Versa by Deconstruction (and Analogy)

Chimezie. June 16th. 2005

Purpose

The purpose of this document is to serve as a companion to the Versa specification. It is written explicitly for readers with little to no experience in reading a formal language specification. It is also geared for readers with minimal experience with the RDF data model and no experience with it's associated syntaxes. It tries to focus mainly on the most fundamental aspects of Versa (as well as those similar to SPARQL - an alternative and more recent RDF querying language - and XPath).

What is Versa?

Versa is a query language designed for the specific purpose of extracting information from an RDF graph. A Versa query facilitates the isolation of resources, and their associated property values through specific patterns and constraints as specified by a Versa expression. A Versa query is performed by submitting a Versa expression to a Versa query processor associated with an RDF graph from which the user wishes to extract information.

A Versa expression consists of either: a resource, a blank node, a literal, a traversal expression (or filter), a list, a set, a variable (referenced by name), or the recognized name of a function.

RDF Data Model

The RDF Data Model is best described in section 3.2 of the RDF Concepts document. A diagram of this model is below:

RDF Data Modell

Data types

Versa defines the following data types:

Resource: A Versa resource is a string that represents the URI (Universal Resource Identifier) of an RDF resource in the underlying RDF graph. A Versa resource is expressed in one of two forms: as a QName (defined by the XML Namespaces specification) or as a fully expressed URI as a quoted string preceded by the @ character.

In short, a QName consists of two parts seperated by the colon ascii character (':'). The first part is the namespace prefix, which is a short string associated with a URI. The second part is a local name, which is also a short string (but usually longer than a prefix).

A QName is essentially the canonical or shortened form of a URI formed by concatenating the URI associated with the prefix with the local name. For example, the rdf prefix is almost always associated with the following URI: http://www.w3.org/1999/02/22-rdf-syntax-ns#. So, the QName rdf:type is shorthand for the URI http://www.w3.org/1999/02/22-rdf-syntax-ns#type

It's useful to think of QNames as comprising of two parts to a name: an identifier for a larger domain of information and name which identifies a concept within the larger domain. It allows you to be specific about the concepts you use where there could be ambiguity.

Consider the above example: the concept type could mean several things depending on the context. It could mean a size or style of printed or typewritten characters or it could mean a classification of people or things with common characteristics. By using the URI associated with the rdf prefix you can be specific about which concept of type you meant to use.

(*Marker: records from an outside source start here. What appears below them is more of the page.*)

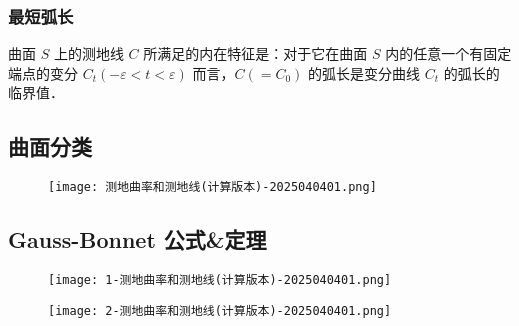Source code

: \subsubsection{最短弧长}

曲面 $S$ 上的测地线 $C$ 所满足的内在特征是：对于它在曲面 $S$ 内的任意一个有固定端点的变分 $C_t(-\varepsilon<t<\varepsilon)$ 而言，$C\left(=C_0\right)$ 的弧长是变分曲线 $C_t$ 的弧长的临界值．

\subsection{曲面分类}

\begin{figure}[H]
\centering
\texttt{[image: 测地曲率和测地线(计算版本)-2025040401.png]}
\label{}
\end{figure}

\subsection{Gauss-Bonnet 公式\&定理}

\begin{figure}[H]
\centering
\texttt{[image: 1-测地曲率和测地线(计算版本)-2025040401.png]}
\label{}
\end{figure}
\begin{figure}[H]
\centering
\texttt{[image: 2-测地曲率和测地线(计算版本)-2025040401.png]}
\label{}
\end{figure}

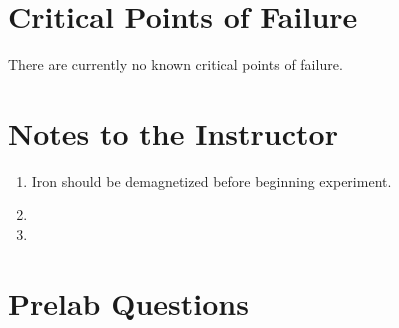 \section{Critical Points of Failure}
There are currently no known critical points of failure.


\section{Notes to the Instructor}
\begin{enumerate}
\item Iron should be demagnetized before beginning experiment.
\item 
\item 
\end{enumerate}


\section{Prelab Questions}
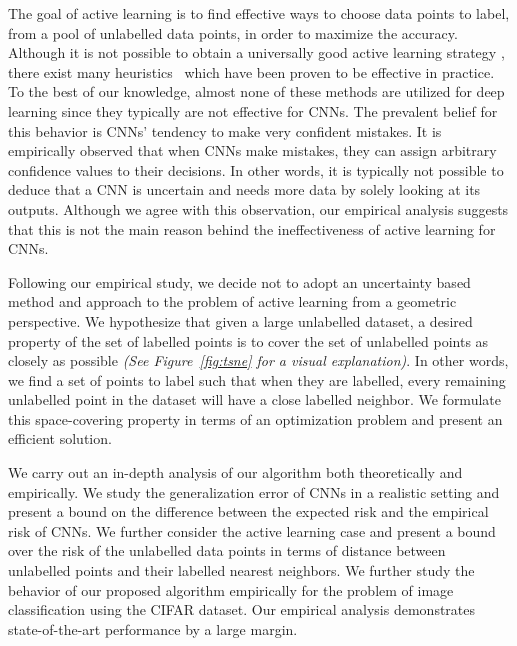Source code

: \documentclass{article}
\begin{document}
The goal of active learning is to find effective ways to choose data points to label, from a pool of unlabelled data points, in order to maximize the accuracy. Although it is not possible to obtain a universally good active learning strategy \cite{dasgupta2004analysis}, there exist many heuristics~\cite{settles2010active} which have been proven to be effective in practice. To the best of our knowledge, almost none of these methods are utilized for deep learning since they typically are not effective for CNNs. The prevalent belief for this behavior is CNNs' tendency to make very confident mistakes. It is empirically observed that when CNNs make mistakes, they can assign arbitrary confidence values to their decisions. In other words, it is typically not possible to deduce that a CNN is uncertain and needs more data by solely looking at its outputs. Although we agree with this observation, our empirical analysis suggests that this is not the main reason behind the ineffectiveness of active learning for CNNs. 

Following our empirical study, we decide not to adopt an uncertainty based method and approach to the problem of active learning from a geometric perspective. We hypothesize that given a large unlabelled dataset, a desired property of the set of labelled points is to cover the set of unlabelled points as closely as possible \emph{(See Figure~\ref{fig:tsne} for a visual explanation)}. In other words, we find a set of points to label such that when they are labelled, every remaining unlabelled point in the dataset will have a close labelled neighbor. We formulate this space-covering property in terms of an optimization problem and present an efficient solution.

We carry out an in-depth analysis of our algorithm both theoretically and empirically. We study the generalization error of CNNs in a realistic setting and present a bound on the difference between the expected risk and the empirical risk of CNNs. We further consider the active learning case and present a bound over the risk of the unlabelled data points in terms of distance between unlabelled points and their labelled nearest neighbors. We further study the behavior of our proposed algorithm empirically for the problem of image classification using the CIFAR\cite{cifar} dataset. Our empirical analysis demonstrates state-of-the-art performance by a large margin. 

\end{document}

Blank Node / Anonymous Resource: A Versa blank node is the same as an RDF blank node. An RDF anonymous resource can be:

"treated as simply indicating the existence of a thing, without using, or saying anything about, the name of that thing."

So, they are resources without a permanent unique identifier (a URI). Consider the statement:

"Someone was the mother of Lee Harvey Oswald."

The woman who birthed Lee is not named explicitly but that doesn't prevent us from making a statement about her.

Literal: A Versa literal is a special kind of expression that represents a value: A string, a number, or a boolean value.

String: A Versa string is simply a sequence of zero or more characters. Strings are expressed within Versa by enclosing them with single or double quotes. In order to allow the quote characters themselves to be included within a string, Versa provides a means to 'escape' quotes by using the '\' character. The following is an example of using the '\' character to allow the inclusion of a quote character within a string:

'This document\'s subject is Versa'

Number: A Versa number is a literal that represents a numerical value.

Boolean: A boolean represents a literal value of 'true' or 'false.' The character '*' is provided as the short-form for 'true.'

Set: A Versa set follows from the definition of a set in the mathematical sense (as specified by Native Set Theory): A collection of distinct elements having specific common properties. Members of a set consist of: literals, resources, and blank nodes, (other) sets, and lists.

List: A Versa list is a collection of elements (not necessarily distinct) which can be any one of: literals, resources, and blank nodes, (other lists), and sets.

Contexts

Often, Versa expressions are evaluated with respect to a context. A Versa context is very similar to an XPath context (and is comprised of similar parts). As a refresher, an XPath context consists of:

The definition of a Versa Context:

"Many Versa constructs are evaluated with regard to a context. The context is a value of any data type, and it can always be referred to explicitly in an expression using the token "."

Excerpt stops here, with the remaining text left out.